** Opening INPUT DATA block **

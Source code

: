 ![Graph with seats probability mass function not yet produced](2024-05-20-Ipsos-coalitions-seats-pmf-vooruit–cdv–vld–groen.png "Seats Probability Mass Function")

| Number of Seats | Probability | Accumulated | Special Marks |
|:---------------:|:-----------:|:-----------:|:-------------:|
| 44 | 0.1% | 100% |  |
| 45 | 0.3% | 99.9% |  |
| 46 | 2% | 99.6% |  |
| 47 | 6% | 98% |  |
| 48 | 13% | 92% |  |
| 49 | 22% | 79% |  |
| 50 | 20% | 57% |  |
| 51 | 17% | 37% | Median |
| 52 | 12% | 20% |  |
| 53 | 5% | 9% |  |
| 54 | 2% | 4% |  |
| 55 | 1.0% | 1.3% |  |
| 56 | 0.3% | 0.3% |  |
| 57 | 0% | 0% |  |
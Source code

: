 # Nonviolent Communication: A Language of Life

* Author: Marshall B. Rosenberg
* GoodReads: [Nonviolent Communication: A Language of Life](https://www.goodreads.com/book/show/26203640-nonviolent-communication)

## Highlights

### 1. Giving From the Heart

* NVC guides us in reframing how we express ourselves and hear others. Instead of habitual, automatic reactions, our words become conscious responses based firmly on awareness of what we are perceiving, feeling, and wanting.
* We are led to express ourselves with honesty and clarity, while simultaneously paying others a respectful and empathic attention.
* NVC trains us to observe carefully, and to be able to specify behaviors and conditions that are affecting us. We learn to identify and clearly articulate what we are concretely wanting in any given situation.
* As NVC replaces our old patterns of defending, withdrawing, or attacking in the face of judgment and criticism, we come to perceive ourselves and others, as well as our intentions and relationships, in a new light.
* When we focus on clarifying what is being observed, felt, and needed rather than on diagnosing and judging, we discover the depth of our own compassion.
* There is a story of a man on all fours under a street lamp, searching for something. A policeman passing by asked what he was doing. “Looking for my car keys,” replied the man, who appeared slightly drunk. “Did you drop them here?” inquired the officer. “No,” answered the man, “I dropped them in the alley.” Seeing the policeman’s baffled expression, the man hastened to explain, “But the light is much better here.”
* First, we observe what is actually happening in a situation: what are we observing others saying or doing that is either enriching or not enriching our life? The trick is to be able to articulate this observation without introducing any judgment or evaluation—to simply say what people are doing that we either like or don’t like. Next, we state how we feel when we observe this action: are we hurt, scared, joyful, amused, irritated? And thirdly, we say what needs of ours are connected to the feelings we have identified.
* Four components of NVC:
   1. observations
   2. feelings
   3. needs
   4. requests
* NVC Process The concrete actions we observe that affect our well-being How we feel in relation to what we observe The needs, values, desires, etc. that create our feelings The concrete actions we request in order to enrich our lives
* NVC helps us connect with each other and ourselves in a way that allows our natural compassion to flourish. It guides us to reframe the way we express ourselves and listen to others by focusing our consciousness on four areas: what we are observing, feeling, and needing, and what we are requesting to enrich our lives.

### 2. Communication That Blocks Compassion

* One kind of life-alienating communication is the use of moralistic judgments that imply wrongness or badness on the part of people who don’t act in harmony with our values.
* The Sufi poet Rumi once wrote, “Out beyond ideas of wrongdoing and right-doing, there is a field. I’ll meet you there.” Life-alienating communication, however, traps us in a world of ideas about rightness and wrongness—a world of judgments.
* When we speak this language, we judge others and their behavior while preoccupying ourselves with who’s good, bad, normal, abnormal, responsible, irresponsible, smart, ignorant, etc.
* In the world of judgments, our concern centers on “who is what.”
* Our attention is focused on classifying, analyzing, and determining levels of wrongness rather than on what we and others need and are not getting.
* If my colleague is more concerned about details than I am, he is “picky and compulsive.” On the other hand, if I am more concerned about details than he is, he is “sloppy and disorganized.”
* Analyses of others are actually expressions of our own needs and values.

** Closing INPUT DATA block **

Output exactly the lines of the records from the first through the one bearing "47 | 6% | 98%", both ends included.

ANSWER TO THE EXERCISE -
Source code

: ![Graph with seats probability mass function not yet produced](2024-05-20-Ipsos-coalitions-seats-pmf-vooruit–cdv–vld–groen.png "Seats Probability Mass Function")

| Number of Seats | Probability | Accumulated | Special Marks |
|:---------------:|:-----------:|:-----------:|:-------------:|
| 44 | 0.1% | 100% |  |
| 45 | 0.3% | 99.9% |  |
| 46 | 2% | 99.6% |  |
| 47 | 6% | 98% |  |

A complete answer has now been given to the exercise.